Non-enhancing tumour variables were not prognostic in resection patients. This may be because the resection patients had significantly smaller volumes of non-enhancing tumour compared to the biopsy patients. The difficulty in delineating oedema from non-enhancing tumour may result in overlap between non-enhancing tumour and oedema in resection patients. We have shown that diffusion MRI signatures have higher sensitivity for invasive tumour can also be segmented using CNN [21, 41]. These biomarkers may be correlated with the FLAIR region to improve identification of infiltrative tumour.

CER/TC was associated with survival, independent of RTV and other prognostic factors. In radiogenomic studies, the CER correlates with genes involved in angiogenesis and hypoxia [42]. The relationship between the NC and the CER may not be linear; we show that NC/TC is independent of CER/TC and core tumour volume. This suggests that some tumours have relatively greater proportions of necrosis for a given tumour volume.

CER volume was negatively associated with survival in a cohort of resected glioblastomas but the accuracy of the volumetric measurements was limited by digitised hard-copy imaging [43]. CER volume has also been associated with worse survival when adjusted for other VASARI variables but in this study adjuvant treatment received was not controlled for [9]. We found that CER/TC rather than CER volume was significantly associated with survival. CER/TC may be a more accurate prognostic measure because it relates CER to the core tumour volume rather than whole-tumour volume as the oedema component may be affected by factors such as steroid use.
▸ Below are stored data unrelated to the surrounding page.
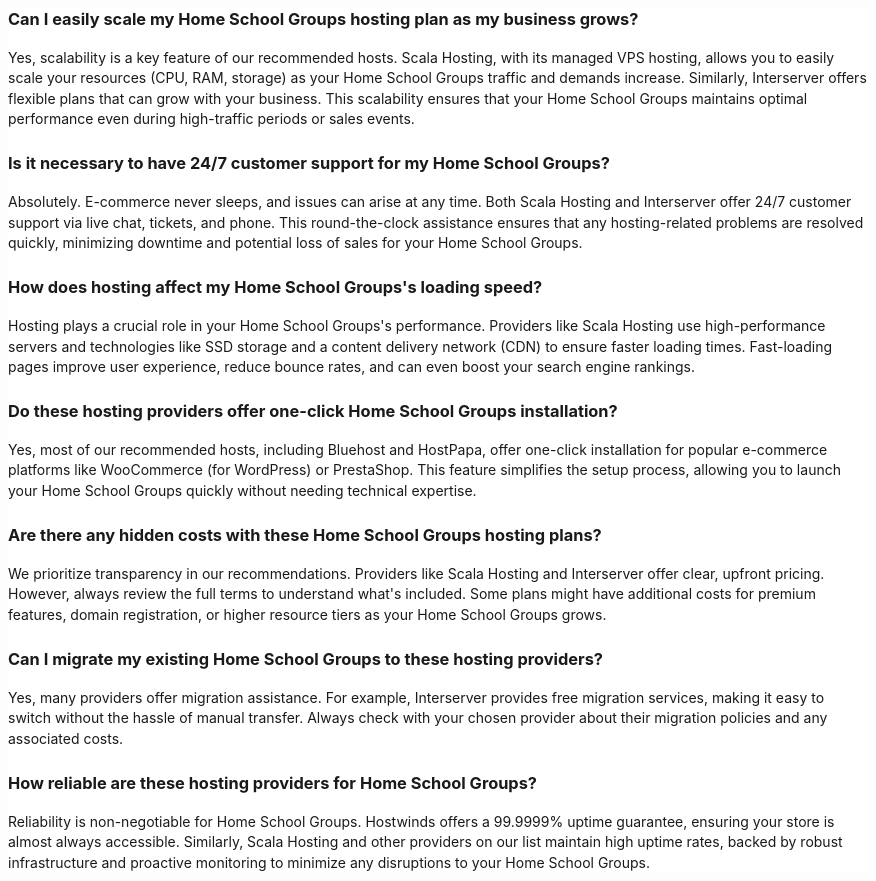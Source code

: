### Can I easily scale my Home School Groups hosting plan as my business grows? 
Yes, scalability is a key feature of our recommended hosts. Scala Hosting, with its managed VPS hosting, allows you to easily scale your resources (CPU, RAM, storage) as your Home School Groups traffic and demands increase. Similarly, Interserver offers flexible plans that can grow with your business. This scalability ensures that your Home School Groups maintains optimal performance even during high-traffic periods or sales events.

### Is it necessary to have 24/7 customer support for my Home School Groups? 
Absolutely. E-commerce never sleeps, and issues can arise at any time. Both Scala Hosting and Interserver offer 24/7 customer support via live chat, tickets, and phone. This round-the-clock assistance ensures that any hosting-related problems are resolved quickly, minimizing downtime and potential loss of sales for your Home School Groups.

### How does hosting affect my Home School Groups's loading speed? 
Hosting plays a crucial role in your Home School Groups's performance. Providers like Scala Hosting use high-performance servers and technologies like SSD storage and a content delivery network (CDN) to ensure faster loading times. Fast-loading pages improve user experience, reduce bounce rates, and can even boost your search engine rankings.

### Do these hosting providers offer one-click Home School Groups installation? 
Yes, most of our recommended hosts, including Bluehost and HostPapa, offer one-click installation for popular e-commerce platforms like WooCommerce (for WordPress) or PrestaShop. This feature simplifies the setup process, allowing you to launch your Home School Groups quickly without needing technical expertise.

### Are there any hidden costs with these Home School Groups hosting plans? 
We prioritize transparency in our recommendations. Providers like Scala Hosting and Interserver offer clear, upfront pricing. However, always review the full terms to understand what's included. Some plans might have additional costs for premium features, domain registration, or higher resource tiers as your Home School Groups grows.

### Can I migrate my existing Home School Groups to these hosting providers? 
Yes, many providers offer migration assistance. For example, Interserver provides free migration services, making it easy to switch without the hassle of manual transfer. Always check with your chosen provider about their migration policies and any associated costs.

### How reliable are these hosting providers for Home School Groups? 
Reliability is non-negotiable for Home School Groups. Hostwinds offers a 99.9999% uptime guarantee, ensuring your store is almost always accessible. Similarly, Scala Hosting and other providers on our list maintain high uptime rates, backed by robust infrastructure and proactive monitoring to minimize any disruptions to your Home School Groups.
Limitations to our study include its retrospective nature. It is one of the largest studies investigating volumetric features and prognosis incorporating quantitative measurement of postoperative imaging and clinical variables. Future work to evaluate our approach should quantitatively compare segmentation measurements with manual segmentations from multiple observers to assess inter-rater variability [28]. In addition, an independent dataset is necessary for us to compare the relative prognostic performance of automated segmentations against manual segmentations and determine the reproducibility of our segmentations. Finally, volumetric features may be combined with texture- and shape-based analysis of tumour subregions to develop improved prognostic models for glioblastoma patients [44, 45].

Conclusions

Using a CNN with a transfer learning approach, we have shown that volumetric measurements of glioblastoma tumour subregions can be measured from preoperative MRI with high accuracy. The CNN can be integrated into a radiological workflow to significantly shorten segmentation time.

Tumours with greater proportions of necrosis and contrast enhancement are independently associated with worse survival whilst non-enhancing tumour proportion is associated with improved survival. With further validation, we may be able to use volumetric features from routine clinical imaging for patient prognostication and stratification into clinical trials.